Magpie

pica pica

Dutch: ekster

The magpie belongs to the family of corvidae. It’s easily recognizable by it’s black-and-white coat feathers and it’s loud, rasping voice. The magpie is an intelligent bird that adapts easily to different environments.

Corvids have long been associated with bad luck, and it’s no different for the magpie. It’s a bird of witches and the Devil, announcing bad luck and even death.There are many folk stories in which witches take the shape of magpies, or travel on the backs of magpies.The West-Flemish nickname, or slur, aakster or akstere, which derives from Dutch ekster (magpie), means as much as ‘witch’ or ‘sorceress’. According to the Flemish writer Guido Gezelle, “if you can watch a magpie or crow in the living eye and therein see your own image, reduced, make a pear tree with the head down and the legs in the air, it is certain that you have a wizard or witch in your hands.”
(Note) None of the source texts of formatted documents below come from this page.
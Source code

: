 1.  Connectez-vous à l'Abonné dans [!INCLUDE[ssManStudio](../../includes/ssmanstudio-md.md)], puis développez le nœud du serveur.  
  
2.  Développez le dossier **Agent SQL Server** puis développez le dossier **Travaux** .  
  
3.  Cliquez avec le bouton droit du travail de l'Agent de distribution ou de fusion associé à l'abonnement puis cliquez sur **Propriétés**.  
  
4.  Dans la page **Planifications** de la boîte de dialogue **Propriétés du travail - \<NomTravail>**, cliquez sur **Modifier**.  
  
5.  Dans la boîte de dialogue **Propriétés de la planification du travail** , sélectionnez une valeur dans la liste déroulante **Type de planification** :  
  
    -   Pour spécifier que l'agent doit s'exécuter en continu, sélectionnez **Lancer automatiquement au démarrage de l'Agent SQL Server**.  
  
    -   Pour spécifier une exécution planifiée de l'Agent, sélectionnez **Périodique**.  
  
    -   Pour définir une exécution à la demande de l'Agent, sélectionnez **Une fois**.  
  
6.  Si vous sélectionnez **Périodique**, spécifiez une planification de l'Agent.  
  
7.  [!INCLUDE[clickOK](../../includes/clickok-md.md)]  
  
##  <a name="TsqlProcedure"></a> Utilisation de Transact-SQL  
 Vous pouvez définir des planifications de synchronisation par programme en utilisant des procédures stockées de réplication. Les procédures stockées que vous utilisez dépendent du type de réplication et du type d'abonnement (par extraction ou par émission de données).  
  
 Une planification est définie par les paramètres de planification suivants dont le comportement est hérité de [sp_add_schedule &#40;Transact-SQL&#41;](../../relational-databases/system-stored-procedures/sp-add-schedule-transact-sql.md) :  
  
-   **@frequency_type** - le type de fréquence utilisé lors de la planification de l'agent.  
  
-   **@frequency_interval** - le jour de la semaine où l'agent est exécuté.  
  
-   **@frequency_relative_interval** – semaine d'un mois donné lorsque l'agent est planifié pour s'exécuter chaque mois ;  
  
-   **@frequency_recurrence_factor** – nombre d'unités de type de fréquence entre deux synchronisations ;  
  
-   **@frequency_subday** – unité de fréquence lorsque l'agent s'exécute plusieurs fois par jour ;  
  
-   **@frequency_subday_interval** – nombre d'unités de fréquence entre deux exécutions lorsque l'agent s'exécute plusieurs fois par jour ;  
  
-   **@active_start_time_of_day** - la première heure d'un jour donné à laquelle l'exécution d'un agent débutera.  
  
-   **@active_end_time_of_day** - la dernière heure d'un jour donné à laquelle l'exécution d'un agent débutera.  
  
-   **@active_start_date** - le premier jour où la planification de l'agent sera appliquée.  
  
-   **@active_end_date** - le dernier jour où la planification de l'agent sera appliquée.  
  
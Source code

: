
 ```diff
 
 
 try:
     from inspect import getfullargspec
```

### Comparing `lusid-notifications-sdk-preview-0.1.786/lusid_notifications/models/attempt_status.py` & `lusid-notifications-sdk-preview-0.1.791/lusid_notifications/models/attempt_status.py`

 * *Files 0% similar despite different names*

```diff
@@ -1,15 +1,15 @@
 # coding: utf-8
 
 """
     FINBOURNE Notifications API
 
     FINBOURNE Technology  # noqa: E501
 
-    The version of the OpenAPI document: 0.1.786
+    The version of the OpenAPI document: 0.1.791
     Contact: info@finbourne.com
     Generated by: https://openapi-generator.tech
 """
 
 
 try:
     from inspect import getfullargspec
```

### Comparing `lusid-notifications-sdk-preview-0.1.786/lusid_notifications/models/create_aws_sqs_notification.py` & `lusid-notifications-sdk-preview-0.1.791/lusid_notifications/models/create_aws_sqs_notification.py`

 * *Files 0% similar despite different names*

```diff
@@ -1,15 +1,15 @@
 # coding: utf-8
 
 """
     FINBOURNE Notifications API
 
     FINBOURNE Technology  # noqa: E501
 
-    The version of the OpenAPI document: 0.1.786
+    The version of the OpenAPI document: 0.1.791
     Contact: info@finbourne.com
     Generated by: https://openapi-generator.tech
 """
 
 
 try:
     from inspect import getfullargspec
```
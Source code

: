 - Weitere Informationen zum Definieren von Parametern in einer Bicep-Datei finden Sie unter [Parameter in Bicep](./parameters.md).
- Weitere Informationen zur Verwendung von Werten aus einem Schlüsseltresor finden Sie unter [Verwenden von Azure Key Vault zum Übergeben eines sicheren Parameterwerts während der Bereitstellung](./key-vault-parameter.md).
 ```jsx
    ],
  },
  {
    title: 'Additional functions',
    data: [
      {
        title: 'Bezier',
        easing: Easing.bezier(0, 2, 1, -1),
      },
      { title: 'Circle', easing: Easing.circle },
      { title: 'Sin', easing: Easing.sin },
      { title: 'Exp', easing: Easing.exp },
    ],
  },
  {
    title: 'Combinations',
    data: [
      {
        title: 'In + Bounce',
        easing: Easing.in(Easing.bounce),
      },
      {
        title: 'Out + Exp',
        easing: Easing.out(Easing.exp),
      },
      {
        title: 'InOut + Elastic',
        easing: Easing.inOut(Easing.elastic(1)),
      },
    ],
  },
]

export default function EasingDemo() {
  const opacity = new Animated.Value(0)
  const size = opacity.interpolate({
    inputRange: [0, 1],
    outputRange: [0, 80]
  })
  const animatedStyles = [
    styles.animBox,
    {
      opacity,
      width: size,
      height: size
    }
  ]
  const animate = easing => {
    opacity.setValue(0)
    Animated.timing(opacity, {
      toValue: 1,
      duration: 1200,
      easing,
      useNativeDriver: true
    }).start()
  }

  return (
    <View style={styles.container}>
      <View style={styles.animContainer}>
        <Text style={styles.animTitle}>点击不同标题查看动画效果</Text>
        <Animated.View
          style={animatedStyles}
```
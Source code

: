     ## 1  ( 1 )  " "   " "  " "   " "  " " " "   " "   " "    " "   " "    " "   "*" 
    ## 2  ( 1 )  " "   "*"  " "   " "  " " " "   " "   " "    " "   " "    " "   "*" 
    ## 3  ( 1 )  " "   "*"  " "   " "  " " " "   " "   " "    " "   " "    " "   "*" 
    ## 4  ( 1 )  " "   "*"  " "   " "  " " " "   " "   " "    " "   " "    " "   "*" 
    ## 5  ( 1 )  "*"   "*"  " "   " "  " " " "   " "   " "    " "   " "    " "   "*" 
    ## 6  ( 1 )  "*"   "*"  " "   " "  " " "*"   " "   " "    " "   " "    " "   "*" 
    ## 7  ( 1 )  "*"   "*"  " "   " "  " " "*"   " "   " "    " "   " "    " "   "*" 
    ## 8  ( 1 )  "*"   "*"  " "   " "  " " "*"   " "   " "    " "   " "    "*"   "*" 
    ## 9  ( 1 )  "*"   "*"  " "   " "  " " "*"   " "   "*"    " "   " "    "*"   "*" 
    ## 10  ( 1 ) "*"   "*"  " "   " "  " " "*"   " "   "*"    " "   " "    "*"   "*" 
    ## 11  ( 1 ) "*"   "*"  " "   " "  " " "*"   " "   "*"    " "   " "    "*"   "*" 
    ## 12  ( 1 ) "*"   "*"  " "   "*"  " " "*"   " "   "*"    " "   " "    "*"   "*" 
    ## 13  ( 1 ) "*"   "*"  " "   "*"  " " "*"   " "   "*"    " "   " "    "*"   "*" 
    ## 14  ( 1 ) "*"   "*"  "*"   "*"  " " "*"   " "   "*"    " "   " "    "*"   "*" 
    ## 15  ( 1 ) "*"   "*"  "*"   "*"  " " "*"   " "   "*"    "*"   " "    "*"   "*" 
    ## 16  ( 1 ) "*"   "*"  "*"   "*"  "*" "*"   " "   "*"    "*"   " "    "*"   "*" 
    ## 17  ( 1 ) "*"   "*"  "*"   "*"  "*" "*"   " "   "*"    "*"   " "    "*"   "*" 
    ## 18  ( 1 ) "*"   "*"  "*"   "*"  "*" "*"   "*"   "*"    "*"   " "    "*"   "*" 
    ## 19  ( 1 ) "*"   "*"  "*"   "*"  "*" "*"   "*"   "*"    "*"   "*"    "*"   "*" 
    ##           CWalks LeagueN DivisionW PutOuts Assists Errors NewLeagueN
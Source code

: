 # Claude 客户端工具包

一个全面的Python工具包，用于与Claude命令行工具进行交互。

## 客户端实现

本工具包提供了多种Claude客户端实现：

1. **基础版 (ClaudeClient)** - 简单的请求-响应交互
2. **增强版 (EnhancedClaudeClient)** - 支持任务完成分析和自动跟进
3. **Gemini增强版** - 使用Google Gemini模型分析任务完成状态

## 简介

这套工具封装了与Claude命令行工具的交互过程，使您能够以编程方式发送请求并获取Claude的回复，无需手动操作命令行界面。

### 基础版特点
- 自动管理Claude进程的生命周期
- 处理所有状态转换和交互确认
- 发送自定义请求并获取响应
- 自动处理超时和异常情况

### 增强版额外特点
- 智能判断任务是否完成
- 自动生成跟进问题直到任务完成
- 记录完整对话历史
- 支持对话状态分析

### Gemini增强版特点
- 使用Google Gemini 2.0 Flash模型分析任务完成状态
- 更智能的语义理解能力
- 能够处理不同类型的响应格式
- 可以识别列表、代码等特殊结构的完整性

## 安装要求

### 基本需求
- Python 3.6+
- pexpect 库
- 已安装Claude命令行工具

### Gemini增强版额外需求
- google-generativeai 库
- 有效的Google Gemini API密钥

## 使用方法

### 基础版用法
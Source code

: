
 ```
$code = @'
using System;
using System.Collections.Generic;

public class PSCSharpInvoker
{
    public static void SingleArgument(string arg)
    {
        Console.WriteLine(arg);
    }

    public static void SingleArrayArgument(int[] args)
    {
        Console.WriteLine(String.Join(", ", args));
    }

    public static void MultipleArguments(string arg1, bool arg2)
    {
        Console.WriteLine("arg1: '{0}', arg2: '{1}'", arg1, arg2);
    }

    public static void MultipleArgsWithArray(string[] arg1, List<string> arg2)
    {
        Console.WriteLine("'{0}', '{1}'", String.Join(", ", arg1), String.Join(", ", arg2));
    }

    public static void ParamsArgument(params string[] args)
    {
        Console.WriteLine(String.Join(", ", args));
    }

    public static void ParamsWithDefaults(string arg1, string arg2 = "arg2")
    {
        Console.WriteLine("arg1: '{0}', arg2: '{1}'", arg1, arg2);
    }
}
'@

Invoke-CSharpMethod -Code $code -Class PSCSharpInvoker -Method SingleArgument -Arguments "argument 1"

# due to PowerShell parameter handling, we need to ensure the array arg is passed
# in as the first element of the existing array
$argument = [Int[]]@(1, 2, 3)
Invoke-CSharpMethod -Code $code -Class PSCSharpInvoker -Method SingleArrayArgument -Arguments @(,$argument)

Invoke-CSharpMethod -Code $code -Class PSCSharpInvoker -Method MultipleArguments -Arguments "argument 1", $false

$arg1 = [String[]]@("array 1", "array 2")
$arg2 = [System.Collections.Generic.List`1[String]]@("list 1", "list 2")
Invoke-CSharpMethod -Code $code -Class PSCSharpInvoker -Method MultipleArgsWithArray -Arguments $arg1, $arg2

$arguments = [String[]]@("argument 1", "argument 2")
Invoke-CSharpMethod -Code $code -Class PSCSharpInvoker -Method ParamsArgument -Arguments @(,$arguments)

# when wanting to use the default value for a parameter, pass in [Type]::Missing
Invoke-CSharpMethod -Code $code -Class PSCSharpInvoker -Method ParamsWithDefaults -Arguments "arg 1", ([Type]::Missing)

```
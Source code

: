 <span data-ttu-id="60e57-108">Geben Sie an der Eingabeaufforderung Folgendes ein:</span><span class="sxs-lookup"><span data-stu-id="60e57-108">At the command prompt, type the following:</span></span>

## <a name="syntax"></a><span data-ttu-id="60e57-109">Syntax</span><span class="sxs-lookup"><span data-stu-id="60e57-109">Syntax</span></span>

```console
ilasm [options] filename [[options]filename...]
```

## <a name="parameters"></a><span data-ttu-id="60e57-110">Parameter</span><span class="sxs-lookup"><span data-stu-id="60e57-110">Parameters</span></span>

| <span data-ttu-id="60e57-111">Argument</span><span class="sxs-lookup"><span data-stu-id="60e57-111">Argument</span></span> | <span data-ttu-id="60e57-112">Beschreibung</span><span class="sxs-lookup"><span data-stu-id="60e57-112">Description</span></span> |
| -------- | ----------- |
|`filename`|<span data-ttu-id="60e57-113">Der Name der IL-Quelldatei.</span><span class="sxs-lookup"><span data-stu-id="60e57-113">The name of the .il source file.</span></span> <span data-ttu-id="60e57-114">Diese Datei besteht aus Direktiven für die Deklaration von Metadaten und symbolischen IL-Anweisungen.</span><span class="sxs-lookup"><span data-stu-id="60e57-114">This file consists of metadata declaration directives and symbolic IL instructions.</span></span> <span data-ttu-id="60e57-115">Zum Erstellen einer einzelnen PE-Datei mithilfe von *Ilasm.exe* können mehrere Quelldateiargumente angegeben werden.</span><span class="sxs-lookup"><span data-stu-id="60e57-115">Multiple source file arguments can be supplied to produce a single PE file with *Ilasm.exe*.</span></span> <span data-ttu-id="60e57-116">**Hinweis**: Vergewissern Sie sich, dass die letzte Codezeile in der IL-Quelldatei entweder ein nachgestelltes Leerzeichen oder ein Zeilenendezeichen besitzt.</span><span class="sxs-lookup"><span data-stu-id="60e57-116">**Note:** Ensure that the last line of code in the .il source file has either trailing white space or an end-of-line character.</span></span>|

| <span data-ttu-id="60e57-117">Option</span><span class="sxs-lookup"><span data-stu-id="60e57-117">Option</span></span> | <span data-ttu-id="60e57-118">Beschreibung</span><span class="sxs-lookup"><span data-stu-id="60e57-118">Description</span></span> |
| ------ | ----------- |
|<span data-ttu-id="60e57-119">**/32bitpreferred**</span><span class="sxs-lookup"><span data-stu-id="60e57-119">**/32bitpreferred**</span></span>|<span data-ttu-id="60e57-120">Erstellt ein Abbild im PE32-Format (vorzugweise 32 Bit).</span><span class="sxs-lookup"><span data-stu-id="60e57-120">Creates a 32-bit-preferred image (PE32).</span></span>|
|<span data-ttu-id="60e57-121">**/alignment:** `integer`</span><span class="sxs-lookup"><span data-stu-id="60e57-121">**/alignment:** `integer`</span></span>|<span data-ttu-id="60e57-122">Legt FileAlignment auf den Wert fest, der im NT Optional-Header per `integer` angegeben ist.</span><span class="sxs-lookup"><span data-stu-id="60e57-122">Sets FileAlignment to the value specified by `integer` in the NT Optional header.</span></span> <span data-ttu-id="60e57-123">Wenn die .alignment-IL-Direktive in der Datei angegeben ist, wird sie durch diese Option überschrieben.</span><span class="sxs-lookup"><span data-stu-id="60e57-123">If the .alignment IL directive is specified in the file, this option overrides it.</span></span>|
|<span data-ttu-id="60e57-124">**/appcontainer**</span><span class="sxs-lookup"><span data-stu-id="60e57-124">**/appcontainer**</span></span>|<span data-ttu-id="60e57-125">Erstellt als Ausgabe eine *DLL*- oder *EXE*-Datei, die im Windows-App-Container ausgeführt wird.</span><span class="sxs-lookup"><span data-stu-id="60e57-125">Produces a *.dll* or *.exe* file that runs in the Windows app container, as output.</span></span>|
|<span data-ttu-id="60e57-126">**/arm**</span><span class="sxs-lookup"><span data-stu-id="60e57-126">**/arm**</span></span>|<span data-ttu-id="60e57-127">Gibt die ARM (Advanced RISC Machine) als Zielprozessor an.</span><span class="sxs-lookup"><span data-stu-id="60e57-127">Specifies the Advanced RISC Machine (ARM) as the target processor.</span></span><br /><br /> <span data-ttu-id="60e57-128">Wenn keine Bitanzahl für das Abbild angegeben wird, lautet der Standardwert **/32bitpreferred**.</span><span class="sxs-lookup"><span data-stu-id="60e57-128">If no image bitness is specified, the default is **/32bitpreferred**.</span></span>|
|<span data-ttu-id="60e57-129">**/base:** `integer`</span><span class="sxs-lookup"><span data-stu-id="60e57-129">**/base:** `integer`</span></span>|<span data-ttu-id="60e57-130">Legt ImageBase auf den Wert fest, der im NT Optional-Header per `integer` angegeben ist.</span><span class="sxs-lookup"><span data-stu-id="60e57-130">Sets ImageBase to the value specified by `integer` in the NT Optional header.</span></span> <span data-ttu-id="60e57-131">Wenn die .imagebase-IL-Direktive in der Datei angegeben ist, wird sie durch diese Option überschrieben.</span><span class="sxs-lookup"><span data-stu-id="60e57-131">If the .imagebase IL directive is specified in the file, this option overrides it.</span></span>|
It is thanks to their associations with the Devil and witches that magpies have got the gift of predicting doom, death and war. In The Distaff Gospels, a small 15th century manuscript containing 15th-century superstitions, one of the women ensures the reader that when  the magpies cry before noon and one sees them from the frond, good will come – but when one sees the magpies after noon and sees their backs, evil will always follow. The way magpies fly tells a lot – in the Ardennes a magpie flying from right to left is bad news for someone who is traveling, while in Bretagne this goes for magpies flying from left to right.

In the German Eifel area the magpie is called Totenvogel, ‘death bird’. This idea is actually wide spread, to the point that when magies fly above a particular house while for a long period of time, the person living in that house will die. In other areas it is believed that it will not cause death – but even still, an unwelcome visitor will arive…

In western Flanders, folklore says that it is a bad start of the day to see a magpie. The lore of this unlucky bird goes on and on, and I will write more of it soon. Still, I’m glad to see how many people are actually quite fond of this bird!